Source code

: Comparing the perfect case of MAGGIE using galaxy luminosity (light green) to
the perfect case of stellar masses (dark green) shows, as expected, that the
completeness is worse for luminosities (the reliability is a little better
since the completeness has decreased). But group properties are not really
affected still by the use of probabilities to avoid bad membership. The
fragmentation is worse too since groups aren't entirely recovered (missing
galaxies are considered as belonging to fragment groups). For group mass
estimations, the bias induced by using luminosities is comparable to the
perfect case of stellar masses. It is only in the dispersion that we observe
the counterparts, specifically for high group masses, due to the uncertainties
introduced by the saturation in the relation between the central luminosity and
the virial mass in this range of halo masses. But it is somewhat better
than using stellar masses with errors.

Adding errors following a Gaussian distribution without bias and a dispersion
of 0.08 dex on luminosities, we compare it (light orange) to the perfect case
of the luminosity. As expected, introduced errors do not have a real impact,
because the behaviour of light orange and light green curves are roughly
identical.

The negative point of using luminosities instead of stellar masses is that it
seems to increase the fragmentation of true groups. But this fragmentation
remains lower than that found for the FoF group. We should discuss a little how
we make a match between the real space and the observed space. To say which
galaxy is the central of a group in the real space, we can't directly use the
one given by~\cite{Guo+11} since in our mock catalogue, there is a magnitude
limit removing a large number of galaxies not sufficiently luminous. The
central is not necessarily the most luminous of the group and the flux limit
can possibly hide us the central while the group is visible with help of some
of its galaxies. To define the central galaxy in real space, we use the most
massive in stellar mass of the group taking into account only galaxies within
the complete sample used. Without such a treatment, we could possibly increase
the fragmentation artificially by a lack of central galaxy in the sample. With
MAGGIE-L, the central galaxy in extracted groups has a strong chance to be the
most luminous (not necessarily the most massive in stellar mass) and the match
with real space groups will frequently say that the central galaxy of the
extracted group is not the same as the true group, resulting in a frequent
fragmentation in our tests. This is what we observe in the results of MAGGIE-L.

==================================================

EXERCISE OBJECTIVE: Retype the records above in full, with no differences.

PROBLEM SOLUTION:
Source code

: Comparing the perfect case of MAGGIE using galaxy luminosity (light green) to
the perfect case of stellar masses (dark green) shows, as expected, that the
completeness is worse for luminosities (the reliability is a little better
since the completeness has decreased). But group properties are not really
affected still by the use of probabilities to avoid bad membership. The
fragmentation is worse too since groups aren't entirely recovered (missing
galaxies are considered as belonging to fragment groups). For group mass
estimations, the bias induced by using luminosities is comparable to the
perfect case of stellar masses. It is only in the dispersion that we observe
the counterparts, specifically for high group masses, due to the uncertainties
introduced by the saturation in the relation between the central luminosity and
the virial mass in this range of halo masses. But it is somewhat better
than using stellar masses with errors.

Adding errors following a Gaussian distribution without bias and a dispersion
of 0.08 dex on luminosities, we compare it (light orange) to the perfect case
of the luminosity. As expected, introduced errors do not have a real impact,
because the behaviour of light orange and light green curves are roughly
identical.

The negative point of using luminosities instead of stellar masses is that it
seems to increase the fragmentation of true groups. But this fragmentation
remains lower than that found for the FoF group. We should discuss a little how
we make a match between the real space and the observed space. To say which
galaxy is the central of a group in the real space, we can't directly use the
one given by~\cite{Guo+11} since in our mock catalogue, there is a magnitude
limit removing a large number of galaxies not sufficiently luminous. The
central is not necessarily the most luminous of the group and the flux limit
can possibly hide us the central while the group is visible with help of some
of its galaxies. To define the central galaxy in real space, we use the most
massive in stellar mass of the group taking into account only galaxies within
the complete sample used. Without such a treatment, we could possibly increase
the fragmentation artificially by a lack of central galaxy in the sample. With
MAGGIE-L, the central galaxy in extracted groups has a strong chance to be the
most luminous (not necessarily the most massive in stellar mass) and the match
with real space groups will frequently say that the central galaxy of the
extracted group is not the same as the true group, resulting in a frequent
fragmentation in our tests. This is what we observe in the results of MAGGIE-L.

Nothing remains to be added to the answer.